Is the front of your board slightly cupped? This gap can be caused if the box front isn't perfectly flat. The clamp on the D4R will hold it flat while cutting, but the cup will return when the clamp is released. If there is any play at all in the dovetail and the board cups, you will see this gap as the face board pulls away at that point from the side board. Good clamping should be enough to pull this small gap closed. The glue should keep it from opening back up.

The 1/16" offset is usually caused by a slight difference in side position of one piece being cut to the other. When doing 1/2 blind dovetailing you are using different clamp positions for the two boards. For through dovetails, you are using only the front clamp position, so both boards would be referenced against the same side stop. I'm suspecting that there may be a 1/16 difference between the two side stops (top and front) in your jig, but since the D4R base is CNC machined, I'm not sure how this could happen, but it's still a possibility. 

Can you place two boards, one in the top clamp and one in the front clamp with both up against their side stops and then check to see that the edge touching the stops of both boards are in line with each other (the edge of one directly above and in line with the edge of the other)? If there is a 1/16 difference in the stops, there is a machining problem with the end stops on your jig. If not, we need to look further.

Another possibility is to watch closely to assure that the boards do not move away from the stop as you tighten the clamp, although this happening by the same amount each time is very unlikely. but we still need to check this

Charley


----------



## whimsofchaz (Jun 6, 2013)

Charley wrote:

"Can you place two boards, one in the top clamp and one in the front clamp with both up against their side stops and then check to see that the edge touching the stops of both boards are in line with each other (the edge of one directly above and in line with the edge of the other)? If there is a 1/16 difference in the stops, there is a machining 
problem with the end stops on your jig. If not, we need to look further."

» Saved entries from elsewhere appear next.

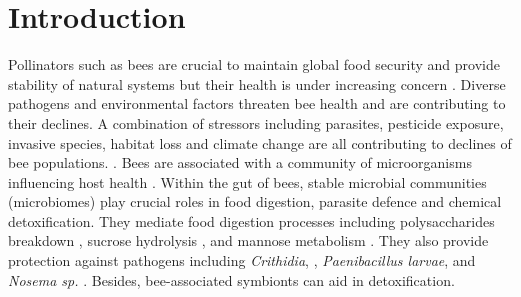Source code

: \documentclass[11pt]{article}
\begin{document}
  \section{Introduction}
  Pollinators such as bees are crucial to maintain global food security and provide stability of natural systems \citep{hristov2020significance,bansch2021crop,khalifa2021overview} but their health is under increasing concern \citep{amiri2020using}. 
  Diverse pathogens and environmental factors threaten bee health and are contributing to their declines. 
  A combination of stressors including parasites, pesticide exposure, invasive species, habitat loss and climate change are all contributing to declines of bee populations. \citep{brown2009conservation,hristov2020factors,cheng2021ecology,zattara2021worldwide}.
  \newline
  Bees are associated with a community of microorganisms influencing host health \citep{engel2016bee,raymann2018role}. 
  Within the gut of bees, stable microbial communities (microbiomes) play crucial roles in food digestion, parasite defence and chemical detoxification. 
  They mediate food digestion processes including 
  polysaccharides breakdown \citep{zheng2019division}, sucrose hydrolysis \citep{engel2012functional,lee2015saccharide}, 
  and mannose metabolism \citep{engel2012functional,lee2015saccharide}. 
  They also provide protection against pathogens including \textit{Crithidia}, 
  \citep{koch2011socially,cariveau2014variation}, \textit{Paenibacillus larvae}, 
  \citep{ebeling2016biology,forsgren2010novel} and \textit{Nosema sp.} 
  \citep{cariveau2014variation,maes2016diet}. 
  Besides, bee-associated symbionts can aid in detoxification. 
\end{document}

In my experience Charley is right when he says: "If there is a 1/16 difference in the stops, there is a machining problem with the end stops on your jig" usually the spacing is the problem. Watch the first video that Stick put up it explains the problem. The good news is that is all is fixable. Best dovetail jig ever made


----------



## Bob Adams (Jul 5, 2014)

Thanks for the responses everyone. As usual the problem turned out the be the dip stick in charge. I decided to tear the setup down and start over, and discovered that I was using the wrong dovetail spacer. Used the correct spacer, and perfect dovetails the first time. Go figure....


----------